▶ **Work required**: Whatever the records below hold, copy it all out exactly.

[Collected data]
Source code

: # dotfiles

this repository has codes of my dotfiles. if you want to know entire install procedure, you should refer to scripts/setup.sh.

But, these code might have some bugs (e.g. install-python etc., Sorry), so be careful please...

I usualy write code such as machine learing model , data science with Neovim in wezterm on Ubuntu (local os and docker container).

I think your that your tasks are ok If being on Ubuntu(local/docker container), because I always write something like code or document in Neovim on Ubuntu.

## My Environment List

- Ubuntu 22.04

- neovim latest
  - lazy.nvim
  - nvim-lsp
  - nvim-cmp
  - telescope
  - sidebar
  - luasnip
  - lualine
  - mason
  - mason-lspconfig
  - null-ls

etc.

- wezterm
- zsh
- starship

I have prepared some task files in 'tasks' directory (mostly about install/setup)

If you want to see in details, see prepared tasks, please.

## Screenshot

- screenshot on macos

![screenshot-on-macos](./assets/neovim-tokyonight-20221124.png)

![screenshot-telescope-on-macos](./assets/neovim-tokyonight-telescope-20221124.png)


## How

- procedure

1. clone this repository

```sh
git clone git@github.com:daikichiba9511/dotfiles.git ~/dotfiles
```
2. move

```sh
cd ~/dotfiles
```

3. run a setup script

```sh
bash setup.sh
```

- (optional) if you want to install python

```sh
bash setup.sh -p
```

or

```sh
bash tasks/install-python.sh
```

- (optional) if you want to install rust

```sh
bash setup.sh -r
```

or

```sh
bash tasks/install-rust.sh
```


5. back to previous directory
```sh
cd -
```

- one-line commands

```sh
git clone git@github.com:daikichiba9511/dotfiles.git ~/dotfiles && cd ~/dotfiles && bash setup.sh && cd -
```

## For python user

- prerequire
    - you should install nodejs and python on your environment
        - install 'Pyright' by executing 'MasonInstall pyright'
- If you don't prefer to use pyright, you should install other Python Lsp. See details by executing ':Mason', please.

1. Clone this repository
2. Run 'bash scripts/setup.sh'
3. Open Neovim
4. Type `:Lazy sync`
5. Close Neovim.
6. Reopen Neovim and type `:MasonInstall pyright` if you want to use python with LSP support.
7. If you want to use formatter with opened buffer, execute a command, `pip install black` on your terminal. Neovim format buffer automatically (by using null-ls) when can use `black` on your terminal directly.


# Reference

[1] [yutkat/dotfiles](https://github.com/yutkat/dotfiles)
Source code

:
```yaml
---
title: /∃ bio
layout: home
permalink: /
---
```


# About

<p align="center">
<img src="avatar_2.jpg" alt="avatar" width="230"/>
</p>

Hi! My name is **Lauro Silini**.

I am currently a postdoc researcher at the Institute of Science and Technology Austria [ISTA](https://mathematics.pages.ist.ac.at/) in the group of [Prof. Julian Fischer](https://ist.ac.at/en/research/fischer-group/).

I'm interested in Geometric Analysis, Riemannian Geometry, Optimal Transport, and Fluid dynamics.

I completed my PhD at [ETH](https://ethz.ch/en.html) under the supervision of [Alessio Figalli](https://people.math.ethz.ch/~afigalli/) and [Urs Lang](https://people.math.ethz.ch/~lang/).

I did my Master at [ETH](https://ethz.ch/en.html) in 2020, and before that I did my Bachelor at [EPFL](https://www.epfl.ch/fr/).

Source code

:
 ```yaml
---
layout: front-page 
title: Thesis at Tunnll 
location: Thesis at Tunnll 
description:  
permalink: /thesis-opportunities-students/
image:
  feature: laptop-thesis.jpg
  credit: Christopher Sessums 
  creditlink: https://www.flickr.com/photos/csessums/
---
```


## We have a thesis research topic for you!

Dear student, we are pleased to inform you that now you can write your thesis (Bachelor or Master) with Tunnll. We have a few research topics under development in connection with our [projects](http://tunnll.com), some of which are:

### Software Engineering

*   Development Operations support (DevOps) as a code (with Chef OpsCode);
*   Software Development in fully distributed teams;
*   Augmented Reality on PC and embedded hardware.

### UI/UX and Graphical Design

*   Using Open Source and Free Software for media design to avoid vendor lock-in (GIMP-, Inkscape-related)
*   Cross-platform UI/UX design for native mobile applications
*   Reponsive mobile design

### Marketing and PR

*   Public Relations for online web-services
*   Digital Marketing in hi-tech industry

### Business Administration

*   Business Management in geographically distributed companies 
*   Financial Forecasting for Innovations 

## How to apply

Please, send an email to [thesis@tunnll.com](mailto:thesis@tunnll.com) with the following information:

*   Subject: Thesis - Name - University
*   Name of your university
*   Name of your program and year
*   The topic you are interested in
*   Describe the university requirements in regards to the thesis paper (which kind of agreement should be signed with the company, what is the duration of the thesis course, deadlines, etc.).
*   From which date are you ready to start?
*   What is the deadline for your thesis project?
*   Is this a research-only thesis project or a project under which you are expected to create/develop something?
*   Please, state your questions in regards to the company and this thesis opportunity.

▶ **Written reply**:
Source code

: # dotfiles

this repository has codes of my dotfiles. if you want to know entire install procedure, you should refer to scripts/setup.sh.

But, these code might have some bugs (e.g. install-python etc., Sorry), so be careful please...

I usualy write code such as machine learing model , data science with Neovim in wezterm on Ubuntu (local os and docker container).

I think your that your tasks are ok If being on Ubuntu(local/docker container), because I always write something like code or document in Neovim on Ubuntu.

## My Environment List

- Ubuntu 22.04

- neovim latest
  - lazy.nvim
  - nvim-lsp
  - nvim-cmp
  - telescope
  - sidebar
  - luasnip
  - lualine
  - mason
  - mason-lspconfig
  - null-ls

etc.

- wezterm
- zsh
- starship

I have prepared some task files in 'tasks' directory (mostly about install/setup)

If you want to see in details, see prepared tasks, please.

## Screenshot

- screenshot on macos

![screenshot-on-macos](./assets/neovim-tokyonight-20221124.png)

![screenshot-telescope-on-macos](./assets/neovim-tokyonight-telescope-20221124.png)


## How

- procedure

1. clone this repository

```sh
git clone git@github.com:daikichiba9511/dotfiles.git ~/dotfiles
```
2. move

```sh
cd ~/dotfiles
```

3. run a setup script

```sh
bash setup.sh
```

- (optional) if you want to install python

```sh
bash setup.sh -p
```

or

```sh
bash tasks/install-python.sh
```

- (optional) if you want to install rust

```sh
bash setup.sh -r
```

or

```sh
bash tasks/install-rust.sh
```


5. back to previous directory
```sh
cd -
```

- one-line commands

```sh
git clone git@github.com:daikichiba9511/dotfiles.git ~/dotfiles && cd ~/dotfiles && bash setup.sh && cd -
```

## For python user

- prerequire
    - you should install nodejs and python on your environment
        - install 'Pyright' by executing 'MasonInstall pyright'
- If you don't prefer to use pyright, you should install other Python Lsp. See details by executing ':Mason', please.

1. Clone this repository
2. Run 'bash scripts/setup.sh'
3. Open Neovim
4. Type `:Lazy sync`
5. Close Neovim.
6. Reopen Neovim and type `:MasonInstall pyright` if you want to use python with LSP support.
7. If you want to use formatter with opened buffer, execute a command, `pip install black` on your terminal. Neovim format buffer automatically (by using null-ls) when can use `black` on your terminal directly.


# Reference

[1] [yutkat/dotfiles](https://github.com/yutkat/dotfiles)
Source code

:
```yaml
---
title: /∃ bio
layout: home
permalink: /
---
```


# About

<p align="center">
<img src="avatar_2.jpg" alt="avatar" width="230"/>
</p>

Hi! My name is **Lauro Silini**.

I am currently a postdoc researcher at the Institute of Science and Technology Austria [ISTA](https://mathematics.pages.ist.ac.at/) in the group of [Prof. Julian Fischer](https://ist.ac.at/en/research/fischer-group/).

I'm interested in Geometric Analysis, Riemannian Geometry, Optimal Transport, and Fluid dynamics.

I completed my PhD at [ETH](https://ethz.ch/en.html) under the supervision of [Alessio Figalli](https://people.math.ethz.ch/~afigalli/) and [Urs Lang](https://people.math.ethz.ch/~lang/).

I did my Master at [ETH](https://ethz.ch/en.html) in 2020, and before that I did my Bachelor at [EPFL](https://www.epfl.ch/fr/).

Source code

:
 ```yaml
---
layout: front-page 
title: Thesis at Tunnll 
location: Thesis at Tunnll 
description:  
permalink: /thesis-opportunities-students/
image:
  feature: laptop-thesis.jpg
  credit: Christopher Sessums 
  creditlink: https://www.flickr.com/photos/csessums/
---
```


## We have a thesis research topic for you!

Dear student, we are pleased to inform you that now you can write your thesis (Bachelor or Master) with Tunnll. We have a few research topics under development in connection with our [projects](http://tunnll.com), some of which are:

### Software Engineering

*   Development Operations support (DevOps) as a code (with Chef OpsCode);
*   Software Development in fully distributed teams;
*   Augmented Reality on PC and embedded hardware.

### UI/UX and Graphical Design

*   Using Open Source and Free Software for media design to avoid vendor lock-in (GIMP-, Inkscape-related)
*   Cross-platform UI/UX design for native mobile applications
*   Reponsive mobile design

### Marketing and PR

*   Public Relations for online web-services
*   Digital Marketing in hi-tech industry

### Business Administration

*   Business Management in geographically distributed companies 
*   Financial Forecasting for Innovations 

## How to apply

Please, send an email to [thesis@tunnll.com](mailto:thesis@tunnll.com) with the following information:

*   Subject: Thesis - Name - University
*   Name of your university
*   Name of your program and year
*   The topic you are interested in
*   Describe the university requirements in regards to the thesis paper (which kind of agreement should be signed with the company, what is the duration of the thesis course, deadlines, etc.).
*   From which date are you ready to start?
*   What is the deadline for your thesis project?
*   Is this a research-only thesis project or a project under which you are expected to create/develop something?
*   Please, state your questions in regards to the company and this thesis opportunity.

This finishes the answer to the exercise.